On March 1, 1982 the Castro regime was placed on the list of state sponsors of terrorism less than three months after the US State Department confirmed that the Castro regime was using a narcotics ring to funnel both arms and cash to the Colombian M19 terrorist group then battling to overthrow Colombia’s democratic government. In 2001 at Georgetown University when I questioned General Barry McCaffrey, who at the time was advocating sharing intelligence on drug trafficking with the Castro regime, about this relationship between Cuba and Colombia's drug trafficking guerrillas, he recognized it and expressed his concerns. Despite this admission he continued to argue for sharing drug intelligence with the Cuban government.

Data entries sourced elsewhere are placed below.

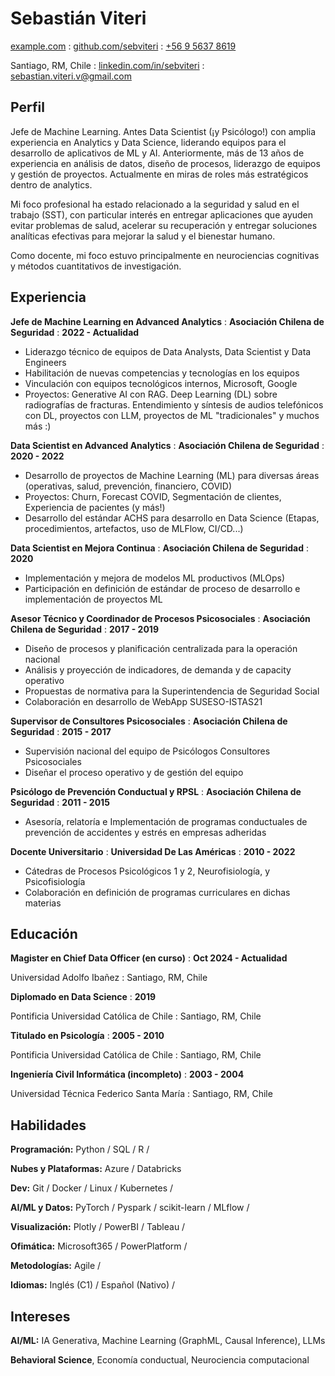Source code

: ---
---

# Sebastián Viteri

<span class="iconify" data-icon="charm:person"></span> [example.com](https://seb.ai/)
  : <span class="iconify" data-icon="tabler:brand-github"></span> [github.com/sebviteri](https://github.com/sebviteri)
  : <span class="iconify" data-icon="logos:whatsapp-icon"></span> [+56 9 5637 8619](https://wa.me/56956378619)

<span class="iconify" data-icon="ic:outline-location-on"></span> Santiago, RM, Chile
  : <span class="iconify" data-icon="devicon:linkedin"></span> [linkedin.com/in/sebviteri](https://linkedin.com/in/sebviteri/)
  : <span class="iconify" data-icon="tabler:mail"></span> [sebastian.viteri.v@gmail.com](mailto:sebastian.viteri.v@gmail.com)


## Perfil

Jefe de Machine Learning. Antes Data Scientist (¡y Psicólogo!) con amplia experiencia en Analytics y Data Science, liderando equipos para el desarrollo de aplicativos de ML y AI. Anteriormente, más de 13 años de experiencia en análisis de datos, diseño de procesos, liderazgo de equipos y gestión de proyectos. Actualmente en miras de roles más estratégicos dentro de analytics.  
  
Mi foco profesional ha estado relacionado a la seguridad y salud en el trabajo (SST), con particular interés en entregar aplicaciones que ayuden evitar problemas de salud, acelerar su recuperación y entregar soluciones analíticas efectivas para mejorar la salud y el bienestar humano.  
  
Como docente, mi foco estuvo principalmente en neurociencias cognitivas y métodos cuantitativos de investigación.  


## Experiencia

**Jefe de Machine Learning en Advanced Analytics**
  : **Asociación Chilena de Seguridad**
  : **2022 - Actualidad**

- Liderazgo técnico de equipos de Data Analysts, Data Scientist y Data Engineers
- Habilitación de nuevas competencias y tecnologías en los equipos
- Vinculación con equipos tecnológicos internos, Microsoft, Google
- Proyectos: Generative AI con RAG. Deep Learning (DL) sobre radiografías de fracturas. Entendimiento y síntesis de audios telefónicos con DL,
proyectos con LLM, proyectos de ML "tradicionales" y muchos más :)


**Data Scientist en Advanced Analytics**
  : **Asociación Chilena de Seguridad**
  : **2020 - 2022**

- Desarrollo de proyectos de Machine Learning (ML) para diversas áreas (operativas, salud, prevención, financiero, COVID)
- Proyectos: Churn, Forecast COVID, Segmentación de clientes, Experiencia de pacientes (y más!)
- Desarrollo del estándar ACHS para desarrollo en Data Science (Etapas, procedimientos, artefactos, uso de MLFlow, CI/CD...)


**Data Scientist en Mejora Continua**
  : **Asociación Chilena de Seguridad**
  : **2020**

- Implementación y mejora de modelos ML productivos (MLOps)
- Participación en definición de estándar de proceso de desarrollo e implementación de proyectos ML


**Asesor Técnico y Coordinador de Procesos Psicosociales**
  : **Asociación Chilena de Seguridad**
  : **2017 - 2019**

- Diseño de procesos y planificación centralizada para la operación nacional
- Análisis y proyección de indicadores, de demanda y de capacity operativo
- Propuestas de normativa para la Superintendencia de Seguridad Social
- Colaboración en desarrollo de WebApp SUSESO-ISTAS21



**Supervisor de Consultores Psicosociales**
  : **Asociación Chilena de Seguridad**
  : **2015 - 2017**

- Supervisión nacional del equipo de Psicólogos Consultores Psicosociales
- Diseñar el proceso operativo y de gestión del equipo


**Psicólogo de Prevención Conductual y RPSL**
  : **Asociación Chilena de Seguridad**
  : **2011 - 2015**

- Asesoría, relatoría e Implementación de programas conductuales de prevención de accidentes y estrés en empresas adheridas

**Docente Universitario**
  : **Universidad De Las Américas**
  : **2010 - 2022**

- Cátedras de Procesos Psicológicos 1 y 2, Neurofisiología, y Psicofisiología
- Colaboración en definición de programas curriculares en dichas materias



## Educación

**Magister en Chief Data Officer (en curso)**
  : **Oct 2024 - Actualidad**

Universidad Adolfo Ibañez
  : Santiago, RM, Chile


**Diplomado en Data Science**
  : **2019**

Pontificia Universidad Católica de Chile
  : Santiago, RM, Chile


**Titulado en Psicología**
  : **2005 - 2010**

Pontificia Universidad Católica de Chile
  : Santiago, RM, Chile


**Ingeniería Civil Informática (incompleto)**
  : **2003 - 2004**

Universidad Técnica Federico Santa María
  : Santiago, RM, Chile


## Habilidades

**Programación:** 
<span class="iconify" data-icon="vscode-icons:file-type-python"></span> Python / 
<span class="iconify" data-icon="vscode-icons:file-type-sql"></span> SQL / 
<span class="iconify" data-icon="vscode-icons:file-type-r"></span> R / 

**Nubes y Plataformas:** 
<span class="iconify" data-icon="vscode-icons:file-type-azure"></span> Azure / 
<span class="iconify" data-icon="simple-icons:databricks"></span> Databricks

**Dev:** 
<span class="iconify" data-icon="material-icon-theme:git"></span> Git / 
<span class="iconify" data-icon="devicon:docker"></span> Docker / 
<span class="iconify" data-icon="devicon:linux"></span> Linux / 
<span class="iconify" data-icon="logos:kubernetes"></span> Kubernetes / 

**AI/ML y Datos:** 
<span class="iconify" data-icon="material-icon-theme:pytorch"></span> PyTorch / 
<span class="iconify" data-icon="logos:apache-spark"></span> Pyspark / 
<span class="iconify" data-icon="devicon:scikitlearn"></span> scikit-learn / 
<span class="iconify" data-icon="simple-icons:mlflow"></span> MLflow / 

**Visualización:** 
<span class="iconify" data-icon="devicon:plotly"></span> Plotly / 
<span class="iconify" data-icon="logos:microsoft-power-bi"></span> PowerBI / 
<span class="iconify" data-icon="logos:tableau-icon"></span> Tableau / 

**Ofimática:** 
<span class="iconify" data-icon="mdi:microsoft-office"></span> Microsoft365 / 
<span class="iconify" data-icon="arcticons:microsoft-power-apps"></span> PowerPlatform / 

**Metodologías:** 
<span class="iconify" data-icon="iconoir:agile"></span> Agile / 

**Idiomas:** 
<span class="iconify" data-icon="circle-flags:uk"></span> Inglés (C1) / 
<span class="iconify" data-icon="circle-flags:es"></span> Español (Nativo) /

## Intereses

**AI/ML:** IA Generativa, Machine Learning (GraphML, Causal Inference), LLMs

**Behavioral Science**, Economía conductual, Neurociencia computacional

The United States government looks the other way
During General Manuel Noriega's trial information emerged in 1992 publicly implicating the Castro regime as the Sun Sentinel reported at the time:
"Federal prosecutors say Noriega traveled to Havana to ask [Fidel] Castro to mediate a potentially deadly dispute with top members of Colombia`s Medellin cocaine cartel. They say the cartel chiefs were upset because a major drug lab had been seized in Panama despite payment of millions of dollars in protection money to Noriega. According to the Noriega indictment, Castro negotiated a peace accord between the cartel and Noriega at the 1984 meeting. The allegation forms a cornerstone of the racketeering and drug trafficking charges against Noriega."At the same time convicted cartel leader Carlos Lehder directly implicated Raul Castro and U.S. fugitive Robert Vesco "to route cocaine flights through Cuba." Two years later, a federal indictment listed General Raul Castro as part of a conspiracy that smuggled seven and a half tons of cocaine into the United States over a 10-year period but the Clinton administration overruled prosecutors.
This is the regime that the United States is normalizing relations with and this is the man that President Obama shook hands with. This is a foreign policy disaster decades in the making.